Swedish Regulator Warns Norrköping Bingo Over Player Information Failures
Spelinspektionen issued a formal remark against Norrköping Bingoallians AB after finding shortcomings in the company’s responsible gambling information during a supervisory review. The decision, published on 29 April, focused on failures to properly inform customers about self-exclusion tools, age restrictions, and gambling support services at one of the operator’s bingo locations.
According to the regulator, the operator did not fully meet Sweden’s Gambling Act requirements around player protection information. Inspectors found missing or incomplete details related to the national self-exclusion system Spelpaus, minimum gambling age rules, and contact information for support organisations. Spelinspektionen said operators must provide this information clearly and continuously at gambling premises.

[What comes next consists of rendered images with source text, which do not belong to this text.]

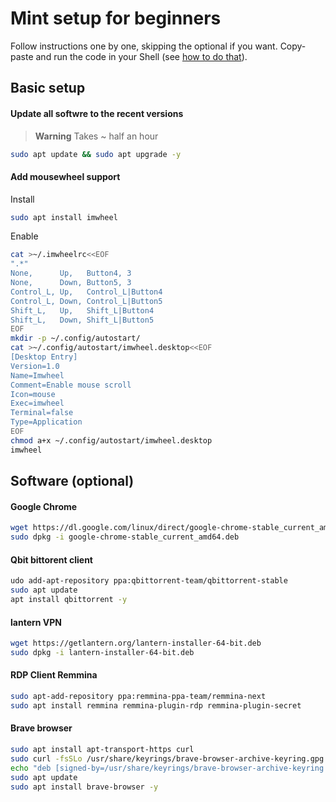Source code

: # Mint setup for beginners
Follow instructions one by one, skipping the optional if you want. Copy-paste and run the code in your Shell (see [how to do that](https://www.youtube.com/watch?v=_cu7hWs-zrQ)). 
## Basic setup
#### Update all softwre to the recent versions
> **Warning**
> Takes ~ half an hour
```sh
sudo apt update && sudo apt upgrade -y
```

#### Add mousewheel support
Install
```sh
sudo apt install imwheel
```
Enable
```sh
cat >~/.imwheelrc<<EOF
".*"
None,      Up,   Button4, 3
None,      Down, Button5, 3
Control_L, Up,   Control_L|Button4
Control_L, Down, Control_L|Button5
Shift_L,   Up,   Shift_L|Button4
Shift_L,   Down, Shift_L|Button5
EOF
mkdir -p ~/.config/autostart/
cat >~/.config/autostart/imwheel.desktop<<EOF
[Desktop Entry]
Version=1.0
Name=Imwheel
Comment=Enable mouse scroll
Icon=mouse
Exec=imwheel
Terminal=false
Type=Application
EOF
chmod a+x ~/.config/autostart/imwheel.desktop
imwheel

```
## Software (optional)

#### Google Chrome
```sh
wget https://dl.google.com/linux/direct/google-chrome-stable_current_amd64.deb
sudo dpkg -i google-chrome-stable_current_amd64.deb

```
#### Qbit bittorent client
```sh
udo add-apt-repository ppa:qbittorrent-team/qbittorrent-stable
sudo apt update
apt install qbittorrent -y

```
#### lantern VPN
```sh
wget https://getlantern.org/lantern-installer-64-bit.deb
sudo dpkg -i lantern-installer-64-bit.deb
```
#### RDP Client Remmina
```sh
sudo apt-add-repository ppa:remmina-ppa-team/remmina-next
sudo apt install remmina remmina-plugin-rdp remmina-plugin-secret

```
#### Brave browser
```sh
sudo apt install apt-transport-https curl
sudo curl -fsSLo /usr/share/keyrings/brave-browser-archive-keyring.gpg https://brave-browser-apt-release.s3.brave.com/brave-browser-archive-keyring.gpg
echo "deb [signed-by=/usr/share/keyrings/brave-browser-archive-keyring.gpg arch=amd64] https://brave-browser-apt-release.s3.brave.com/ stable main"|sudo tee /etc/apt/sources.list.d/brave-browser-release.list
sudo apt update
sudo apt install brave-browser -y

```


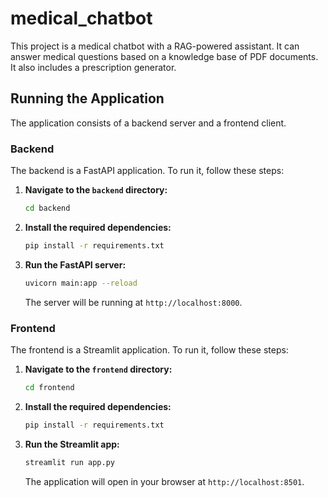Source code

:# medical_chatbot

This project is a medical chatbot with a RAG-powered assistant. It can answer medical questions based on a knowledge base of PDF documents. It also includes a prescription generator.

## Running the Application

The application consists of a backend server and a frontend client.

### Backend

The backend is a FastAPI application. To run it, follow these steps:

1.  **Navigate to the `backend` directory:**
    ```bash
    cd backend
    ```

2.  **Install the required dependencies:**
    ```bash
    pip install -r requirements.txt
    ```

3.  **Run the FastAPI server:**
    ```bash
    uvicorn main:app --reload
    ```
    The server will be running at `http://localhost:8000`.

### Frontend

The frontend is a Streamlit application. To run it, follow these steps:

1.  **Navigate to the `frontend` directory:**
    ```bash
    cd frontend
    ```

2.  **Install the required dependencies:**
    ```bash
    pip install -r requirements.txt
    ```

3.  **Run the Streamlit app:**
    ```bash
    streamlit run app.py
    ```
    The application will open in your browser at `http://localhost:8501`.
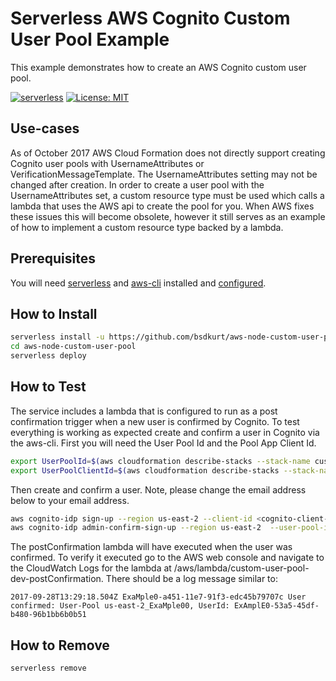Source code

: <!--
title: AWS Serverless Cognito Custom User Pool example in NodeJS
description: This example demonstrates how to create an AWS Cognito custom user pool.
layout: Doc
-->

# Serverless AWS Cognito Custom User Pool Example

This example demonstrates how to create an AWS Cognito custom user pool.

[![serverless](http://public.serverless.com/badges/v3.svg)](http://www.serverless.com)
[![License: MIT](https://img.shields.io/badge/License-MIT-yellow.svg)](https://opensource.org/licenses/MIT)

## Use-cases

As of October 2017 AWS Cloud Formation does not directly support creating Cognito user pools with UsernameAttributes or VerificationMessageTemplate. The UsernameAttributes setting may not be changed after creation. In order to create a user pool with the UsernameAttributes set, a custom resource type must be used which calls a lambda that uses the AWS api to create the pool for you. When AWS fixes these issues this will become obsolete, however it still serves as an example of how to implement a custom resource type backed by a lambda.

## Prerequisites

You will need [serverless](https://serverless.com/framework/docs/providers/aws/guide/quick-start/) and [aws-cli](https://docs.aws.amazon.com/cli/latest/userguide/installing.html) installed and [configured](https://docs.aws.amazon.com/cli/latest/userguide/cli-chap-getting-started.html).

## How to Install

```bash
serverless install -u https://github.com/bsdkurt/aws-node-custom-user-pool
cd aws-node-custom-user-pool
serverless deploy
```

## How to Test

The service includes a lambda that is configured to run as a post confirmation trigger when a new user is confirmed by Cognito. To test everything is working as expected create and confirm a user in Cognito via the aws-cli. First you will need the User Pool Id and the Pool App Client Id.

```bash
export UserPoolId=$(aws cloudformation describe-stacks --stack-name custom-user-pool-dev | grep -A 1 UserPoolId | tail -1 | cut -d'"' -f 4)
export UserPoolClientId=$(aws cloudformation describe-stacks --stack-name custom-user-pool-dev | grep -A 1 UserPoolClientId | tail -1 | cut -d'"' -f 4)
```

Then create and confirm a user. Note, please change the email address below to your email address.

```bash
aws cognito-idp sign-up --region us-east-2 --client-id <cognito-client-id> --username <email> --password Passw0rd! --user-attributes Name="name",Value="<name>"
aws cognito-idp admin-confirm-sign-up --region us-east-2  --user-pool-id <cognito-pool-id> --username <email>
```

The postConfirmation lambda will have executed when the user was confirmed. To verify it executed go to the AWS web console and navigate to the CloudWatch Logs for the lambda at /aws/lambda/custom-user-pool-dev-postConfirmation. There should be a log message similar to:

```
2017-09-28T13:29:18.504Z ExaMple0-a451-11e7-91f3-edc45b79707c User confirmed: User-Pool us-east-2_ExaMple00, UserId: ExAmplE0-53a5-45df-b480-96b1bb6b0b51
```

## How to Remove

```bash
serverless remove
```
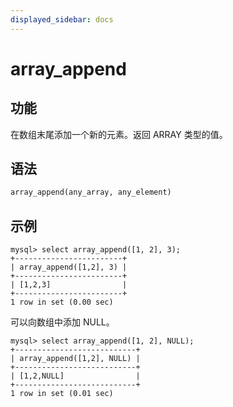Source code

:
 ```yaml
---
displayed_sidebar: docs
---
```


# array_append

## 功能

在数组末尾添加一个新的元素。返回 ARRAY 类型的值。

## 语法

```Haskell
array_append(any_array, any_element)
```

## 示例

```plain text
mysql> select array_append([1, 2], 3);
+------------------------+
| array_append([1,2], 3) |
+------------------------+
| [1,2,3]                |
+------------------------+
1 row in set (0.00 sec)

```

可以向数组中添加 NULL。

```plain text
mysql> select array_append([1, 2], NULL);
+---------------------------+
| array_append([1,2], NULL) |
+---------------------------+
| [1,2,NULL]                |
+---------------------------+
1 row in set (0.01 sec)

```
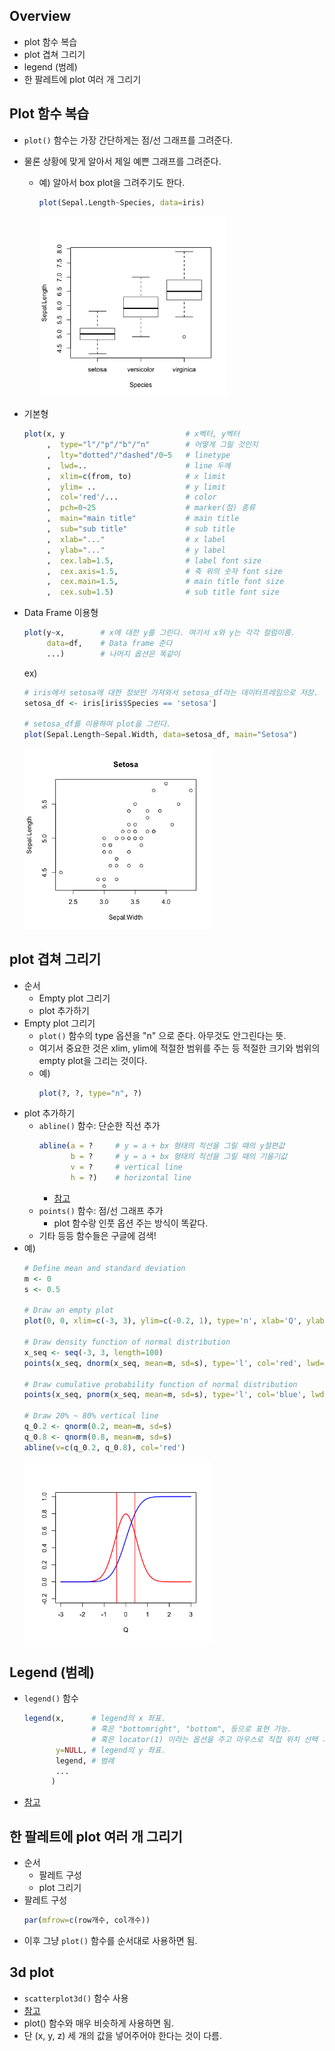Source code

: ## Overview
- plot 함수 복습
- plot 겹쳐 그리기
- legend (범례)
- 한 팔레트에 plot 여러 개 그리기

## Plot 함수 복습
- `plot()` 함수는 가장 간단하게는 점/선 그래프를 그려준다.
- 물론 상황에 맞게 알아서 제일 예쁜 그래프를 그려준다. 
    - 예) 알아서 box plot을 그려주기도 한다.
        ```R
        plot(Sepal.Length~Species, data=iris)
        ```
        <img src="./species.png" alt="Drawing"  width="300px"/> 

- 기본형
    ```R
    plot(x, y                           # x벡터, y벡터 
         ,  type="l"/"p"/"b"/"n"        # 어떻게 그릴 것인지
         ,  lty="dotted"/"dashed"/0~5   # linetype
         ,  lwd=..                      # line 두께
         ,  xlim=c(from, to)            # x limit
         ,  ylim= ..                    # y limit
         ,  col='red'/...               # color
         ,  pch=0~25                    # marker(점) 종류
         ,  main="main title"           # main title
         ,  sub="sub title"             # sub title
         ,  xlab="..."                  # x label
         ,  ylab="..."                  # y label
         ,  cex.lab=1.5,                # label font size
         ,  cex.axis=1.5,               # 축 위의 숫자 font size
         ,  cex.main=1.5,               # main title font size
         ,  cex.sub=1.5)                # sub title font size
    ```
- Data Frame 이용형
    ```R
    plot(y~x,        # x에 대한 y를 그린다. 여기서 x와 y는 각각 컬럼이름.
         data=df,    # Data frame 준다
         ...)        # 나머지 옵션은 똑같이
    ```
    ex)
    ```R
    # iris에서 setosa에 대한 정보만 가져와서 setosa_df라는 데이터프레임으로 저장.
    setosa_df <- iris[iris$Species == 'setosa']

    # setosa_df를 이용하여 plot을 그린다.
    plot(Sepal.Length~Sepal.Width, data=setosa_df, main="Setosa")
    ```
    <img src="./setosa.png" alt="Drawing"  width="300px"/> 

## plot 겹쳐 그리기
- 순서
    - Empty plot 그리기
    - plot 추가하기
- Empty plot 그리기
    - `plot()` 함수의 type 옵션을 "n" 으로 준다. 아무것도 안그린다는 뜻.
    - 여기서 중요한 것은 xlim, ylim에 적절한 범위를 주는 등 적절한 크기와 범위의 empty plot을 그리는 것이다.
    - 예)
        ```R
        plot(?, ?, type="n", ?)
        ```
- plot 추가하기
    - `abline()` 함수: 단순한 직선 추가
        ```R
        abline(a = ?     # y = a + bx 형태의 직선을 그릴 때의 y절편값
               b = ?     # y = a + bx 형태의 직선을 그릴 때의 기울기값
               v = ?     # vertical line
               h = ?)    # horizontal line
        ```
        - [참고](https://thebook.io/006723/ch06/03/03/)
    - `points()` 함수: 점/선 그래프 추가
        - plot 함수랑 인풋 옵션 주는 방식이 똑같다.
    - 기타 등등 함수들은 구글에 검색!
- 예)
    ```R
    # Define mean and standard deviation
    m <- 0
    s <- 0.5

    # Draw an empty plot
    plot(0, 0, xlim=c(-3, 3), ylim=c(-0.2, 1), type='n', xlab='Q', ylab='')

    # Draw density function of normal distribution
    x_seq <- seq(-3, 3, length=100)
    points(x_seq, dnorm(x_seq, mean=m, sd=s), type='l', col='red', lwd=2)

    # Draw cumulative probability function of normal distribution
    points(x_seq, pnorm(x_seq, mean=m, sd=s), type='l', col='blue', lwd=2)

    # Draw 20% ~ 80% vertical line
    q_0.2 <- qnorm(0.2, mean=m, sd=s)
    q_0.8 <- qnorm(0.8, mean=m, sd=s)
    abline(v=c(q_0.2, q_0.8), col='red')
    ```
    <img src="./norm.png" alt="Drawing"  width="300px"/> 

## Legend (범례)
- `legend()` 함수
    ```R
    legend(x,      # legend의 x 좌표. 
                   # 혹은 "bottomright", "bottom", 등으로 표현 가능.
                   # 혹은 locator(1) 이라는 옵션을 주고 마우스로 직접 위치 선택 가능.
           y=NULL, # legend의 y 좌표.
           legend, # 범례
           ...
          )
    ```
- [참고](https://thebook.io/006723/ch06/06/)

## 한 팔레트에 plot 여러 개 그리기
- 순서
    - 팔레트 구성
    - plot 그리기
- 팔레트 구성
    ```R
    par(mfrow=c(row개수, col개수))
    ```
- 이후 그냥 `plot()` 함수를 순서대로 사용하면 됨.

## 3d plot
- `scatterplot3d()` 함수 사용
- [참고](https://blog.naver.com/liberty264/221065056266)
- plot() 함수와 매우 비슷하게 사용하면 됨. 
- 단 (x, y, z) 세 개의 값을 넣어주어야 한다는 것이 다름.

The deficiencies were identified during an inspection carried out in August 2025. The authority noted that Norrköping Bingoallians corrected several issues after the review started, but said the original failures still justified regulatory action.
The regulator did not issue a financial penalty or stronger sanction. Instead, it issued an official remark under Sweden’s Gambling Act after concluding that the operator had breached its information obligations toward customers.
The case adds to a wider pattern of Swedish enforcement activity tied to responsible gambling controls rather than only AML or licensing breaches. Swedish regulators have increased scrutiny on how operators communicate player protection tools, particularly around Spelpaus visibility and customer awareness obligations.
💡 TGJ Take
This was not a major enforcement case financially, but it still matters for Nordic bingo and retail operators. Spelinspektionen continues to show that basic compliance failures around player information can trigger public action even when operators correct problems later. Smaller land-based operators should pay attention here. The regulator is signalling that responsible gambling messaging is no longer treated as a box-ticking exercise but as an operational requirement that must remain visible at all times.